Task directions -
Pictures are to be left out. Copy exactly, and only, the lines from the start of the entries below to the line with "This tool runs", both included.

Supplied information -
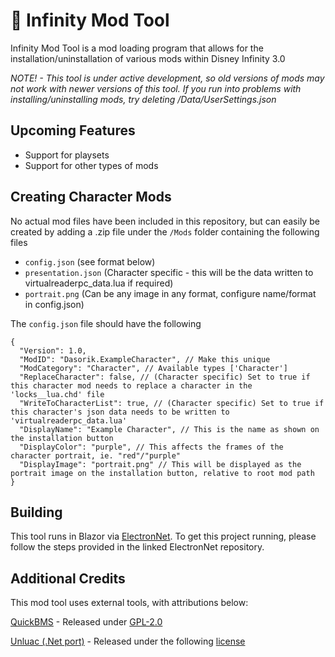 # :wrench: Infinity Mod Tool

Infinity Mod Tool is a mod loading program that allows for the installation/uninstallation of various mods within Disney Infinity 3.0

_NOTE! - This tool is under active development, so old versions of mods may not work with newer versions of this tool. If you run into problems with installing/uninstalling mods, try deleting /Data/UserSettings.json_

## Upcoming Features

- Support for playsets
- Support for other types of mods

## Creating Character Mods

No actual mod files have been included in this repository, but can easily be created by adding a .zip file under the `/Mods` folder containing the following files

- `config.json` (see format below) 
- `presentation.json` (Character specific - this will be the data written to virtualreaderpc_data.lua if required)
- `portrait.png` (Can be any image in any format, configure name/format in config.json)

The `config.json` file should have the following 

```
{
  "Version": 1.0,
  "ModID": "Dasorik.ExampleCharacter", // Make this unique
  "ModCategory": "Character", // Available types ['Character']
  "ReplaceCharacter": false, // (Character specific) Set to true if this character mod needs to replace a character in the 'locks__lua.chd' file
  "WriteToCharacterList": true, // (Character specific) Set to true if this character's json data needs to be written to 'virtualreaderpc_data.lua'
  "DisplayName": "Example Character", // This is the name as shown on the installation button
  "DisplayColor": "purple", // This affects the frames of the character portrait, ie. "red"/"purple"
  "DisplayImage": "portrait.png" // This will be displayed as the portrait image on the installation button, relative to root mod path
}
```

## Building

This tool runs in Blazor via [ElectronNet](https://github.com/ElectronNET/Electro.NET). To get this project running, please follow the steps provided in the linked ElectronNet repository.

## Additional Credits
This mod tool uses external tools, with attributions below:

[QuickBMS](https://aluigi.altervista.org/quickbms.htm) - Released under [GPL-2.0](http://www.gnu.org/licenses/old-licenses/gpl-2.0.txt)

[Unluac (.Net port)](https://github.com/HansWessels/unluac) - Released under the following [license](https://github.com/dasorik/infinity-mod-tool/blob/master/InfinityModTool/Lib/UnluacNet/UnluacNet-LICENSE.txt)
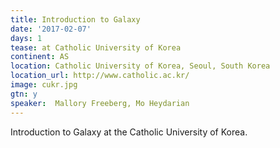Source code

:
 ```yaml
---
title: Introduction to Galaxy
date: '2017-02-07'
days: 1
tease: at Catholic University of Korea
continent: AS
location: Catholic University of Korea, Seoul, South Korea
location_url: http://www.catholic.ac.kr/
image: cukr.jpg
gtn: y
speaker:  Mallory Freeberg, Mo Heydarian
---
```


Introduction to Galaxy at the Catholic University of Korea.
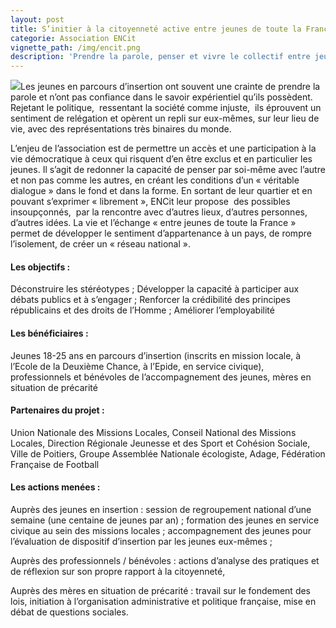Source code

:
 ```yaml
---
layout: post
title: S’initier à la citoyenneté active entre jeunes de toute la France
categorie: Association ENCit
vignette_path: /img/encit.png
description: 'Prendre la parole, penser et vivre le collectif entre jeunes pour développer le sentiment d’appartenance à un pays'
---
```


![](/uploads/versions/encit_large---x----4608-1453x---.png)Les jeunes en parcours d’insertion ont souvent une crainte de prendre la parole et n’ont pas confiance dans le savoir exp&eacute;rientiel qu’ils poss&egrave;dent. Rejetant le politique,&nbsp; ressentant la soci&eacute;t&eacute; comme injuste,&nbsp; ils &eacute;prouvent un sentiment de rel&eacute;gation et op&egrave;rent un repli sur eux-m&ecirc;mes, sur leur lieu de vie, avec des repr&eacute;sentations tr&egrave;s binaires du monde.

L’enjeu de l’association est de permettre un acc&egrave;s et une participation &agrave; la vie d&eacute;mocratique &agrave; ceux qui risquent d’en &ecirc;tre exclus et en particulier les jeunes. Il s’agit de redonner la capacit&eacute; de penser par soi-m&ecirc;me avec l’autre et non pas comme les autres, en cr&eacute;ant les conditions d’un &laquo; v&eacute;ritable dialogue &raquo; dans le fond et dans la forme. En sortant de leur quartier et en pouvant s’exprimer &laquo; librement &raquo;, ENCit leur propose&nbsp; des possibles insoup&ccedil;onn&eacute;s,&nbsp; par la rencontre avec d’autres lieux, d’autres personnes, d’autres id&eacute;es. La vie et l’&eacute;change &laquo; entre jeunes de toute la France &raquo; permet de d&eacute;velopper le sentiment d’appartenance &agrave; un pays, de rompre l’isolement, de cr&eacute;er un &laquo; r&eacute;seau national &raquo;.

#### Les objectifs :

D&eacute;construire les st&eacute;r&eacute;otypes ; D&eacute;velopper la capacit&eacute; &agrave; participer aux d&eacute;bats publics et &agrave; s’engager ; Renforcer la cr&eacute;dibilit&eacute; des principes r&eacute;publicains et des droits de l’Homme ; Am&eacute;liorer l’employabilit&eacute;

#### Les b&eacute;n&eacute;ficiaires :

Jeunes 18-25 ans en parcours d’insertion (inscrits en mission locale, &agrave; l’Ecole de la Deuxi&egrave;me Chance, &agrave; l’Epide, en service civique), professionnels et b&eacute;n&eacute;voles de l’accompagnement des jeunes, m&egrave;res en situation de pr&eacute;carit&eacute;

#### Partenaires du projet :

Union Nationale des Missions Locales, Conseil National des Missions Locales, Direction R&eacute;gionale Jeunesse et des Sport et Coh&eacute;sion Sociale, Ville de Poitiers, Groupe Assembl&eacute;e Nationale &eacute;cologiste, Adage, F&eacute;d&eacute;ration Fran&ccedil;aise de Football

#### Les actions men&eacute;es :

Aupr&egrave;s des jeunes en insertion : session de regroupement national d’une semaine (une centaine de jeunes par an) ; formation des jeunes en service civique au sein des missions locales ; accompagnement des jeunes pour l’&eacute;valuation de dispositif d’insertion par les jeunes eux-m&ecirc;mes ;

Aupr&egrave;s des professionnels / b&eacute;n&eacute;voles : actions d’analyse des pratiques et de r&eacute;flexion sur son propre rapport &agrave; la citoyennet&eacute;,

Aupr&egrave;s des m&egrave;res en situation de pr&eacute;carit&eacute; : travail sur le fondement des lois, initiation &agrave; l’organisation administrative et politique fran&ccedil;aise, mise en d&eacute;bat de questions sociales.
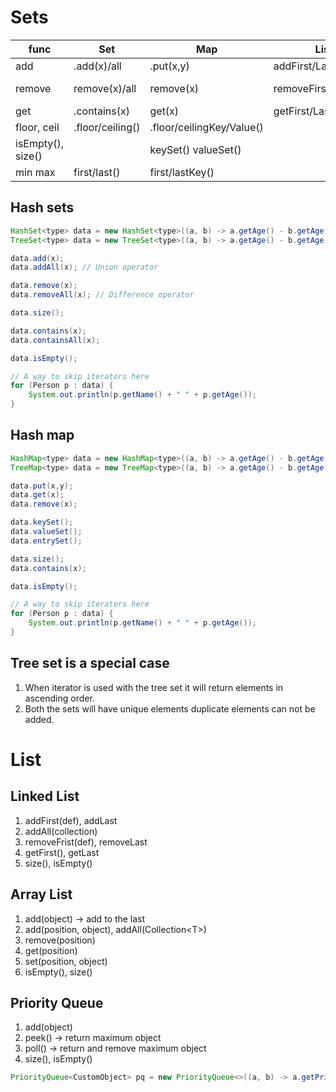 # Sets

| func              | Set              | Map                       | List                   | Array   | PriorityQueue            |
| ----------------- | ---------------- | ------------------------- | ---------------------- | ------- | ------------------------ |
| add               | .add(x)/all      | .put(x,y)                 | addFirst/Last(x)/all   | .add(x) | add(x)                   |
| remove            | remove(x)/all    | remove(x)                 | removeFirst/Last()/all | na      | poll() -> get and remove |
| get               | .contains(x)     | get(x)                    | getFirst/Last(i)       | get(i)  | peek() -> get            |
| floor, ceil       | .floor/ceiling() | .floor/ceilingKey/Value() |                        |         |                          |
| isEmpty(), size() |                  | keySet() valueSet()       |                        |         |                          |
| min max           | first/last()     | first/lastKey()           |                        |         |                          |

## Hash sets

```java
HashSet<type> data = new HashSet<type>((a, b) -> a.getAge() - b.getAge());
TreeSet<type> data = new TreeSet<type>((a, b) -> a.getAge() - b.getAge());

data.add(x);
data.addAll(x); // Union operator

data.remove(x);
data.removeAll(x); // Difference operator

data.size();

data.contains(x);
data.containsAll(x);

data.isEmpty();

// A way to skip iterators here
for (Person p : data) {
    System.out.println(p.getName() + " " + p.getAge());
}
```

## Hash map

```java
HashMap<type> data = new HashMap<type>((a, b) -> a.getAge() - b.getAge());
TreeMap<type> data = new TreeMap<type>((a, b) -> a.getAge() - b.getAge());

data.put(x,y);
data.get(x);
data.remove(x);

data.keySet();
data.valueSet();
data.entrySet();

data.size();
data.contains(x);

data.isEmpty();

// A way to skip iterators here
for (Person p : data) {
    System.out.println(p.getName() + " " + p.getAge());
}
```

## Tree set is a special case

1. When iterator is used with the tree set it will return elements in ascending order.
2. Both the sets will have unique elements duplicate elements can not be added.

# List

## Linked List

1. addFirst(def), addLast
2. addAll(collection)
3. removeFrist(def), removeLast
4. getFirst(), getLast
5. size(), isEmpty()

## Array List

1. add(object) -> add to the last
2. add(position, object), addAll(Collection\<T\>)
3. remove(position)
4. get(position)
5. set(position, object)
6. isEmpty(), size()

## Priority Queue

1. add(object)
2. peek() -> return maximum object
3. poll() -> return and remove maximum object
4. size(), isEmpty()

```java
PriorityQueue<CustomObject> pq = new PriorityQueue<>((a, b) -> a.getPriority() - b.getPriority());
```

Answer -
 # :wrench: Infinity Mod Tool

Infinity Mod Tool is a mod loading program that allows for the installation/uninstallation of various mods within Disney Infinity 3.0

_NOTE! - This tool is under active development, so old versions of mods may not work with newer versions of this tool. If you run into problems with installing/uninstalling mods, try deleting /Data/UserSettings.json_

## Upcoming Features

- Support for playsets
- Support for other types of mods

## Creating Character Mods

No actual mod files have been included in this repository, but can easily be created by adding a .zip file under the `/Mods` folder containing the following files

- `config.json` (see format below) 
- `presentation.json` (Character specific - this will be the data written to virtualreaderpc_data.lua if required)
- `portrait.png` (Can be any image in any format, configure name/format in config.json)

The `config.json` file should have the following 

```
{
  "Version": 1.0,
  "ModID": "Dasorik.ExampleCharacter", // Make this unique
  "ModCategory": "Character", // Available types ['Character']
  "ReplaceCharacter": false, // (Character specific) Set to true if this character mod needs to replace a character in the 'locks__lua.chd' file
  "WriteToCharacterList": true, // (Character specific) Set to true if this character's json data needs to be written to 'virtualreaderpc_data.lua'
  "DisplayName": "Example Character", // This is the name as shown on the installation button
  "DisplayColor": "purple", // This affects the frames of the character portrait, ie. "red"/"purple"
  "DisplayImage": "portrait.png" // This will be displayed as the portrait image on the installation button, relative to root mod path
}
```

## Building

This tool runs in Blazor via [ElectronNet](https://github.com/ElectronNET/Electro.NET). To get this project running, please follow the steps provided in the linked ElectronNet repository.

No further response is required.